Un messaggio finale mi sento di darlo, condividendo il pensiero di Enrico Finzi: “Occorre testimoniare con tanti piccoli atti che un diverso Paese è possibile: un Paese con meno benessere e più gioia di vivere; più serio ma non più noioso; più giusto ma non più appiattito; più orgoglioso delle proprie eccellenze e desideroso di non dilapidarle; più solidale e – se non più felice – almeno meno rattristante”.
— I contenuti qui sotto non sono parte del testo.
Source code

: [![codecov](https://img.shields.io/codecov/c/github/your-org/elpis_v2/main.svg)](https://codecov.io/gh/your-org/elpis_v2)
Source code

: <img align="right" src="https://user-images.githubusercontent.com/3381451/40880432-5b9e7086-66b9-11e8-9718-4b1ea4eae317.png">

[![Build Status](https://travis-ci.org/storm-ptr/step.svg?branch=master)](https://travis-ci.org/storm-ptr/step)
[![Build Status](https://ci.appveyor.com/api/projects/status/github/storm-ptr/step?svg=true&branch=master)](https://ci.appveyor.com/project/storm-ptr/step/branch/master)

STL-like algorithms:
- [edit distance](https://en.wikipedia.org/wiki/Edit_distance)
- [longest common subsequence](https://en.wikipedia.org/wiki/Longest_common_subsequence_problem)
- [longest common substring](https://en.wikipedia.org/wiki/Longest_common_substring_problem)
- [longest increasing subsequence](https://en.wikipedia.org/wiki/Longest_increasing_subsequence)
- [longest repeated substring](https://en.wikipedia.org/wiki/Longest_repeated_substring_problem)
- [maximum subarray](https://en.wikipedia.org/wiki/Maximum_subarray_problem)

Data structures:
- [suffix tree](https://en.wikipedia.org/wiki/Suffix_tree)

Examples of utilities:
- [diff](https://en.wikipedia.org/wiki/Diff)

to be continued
La ricerca della soddisfazione non deve passare solo dagli altri, ma soprattutto da se stessi, dal nostro modo di agire, di riflettere, di apprendere. Deve prevalere quella combinazione di pensiero e azione che è propria di grandi italiani come Luigi Einaudi (Conoscere per deliberare, cit.), Donato Menichella (Sta in noi, cit.) e Paolo Baffi (Occorre agire senza indugi e senza mezze misure, cit.).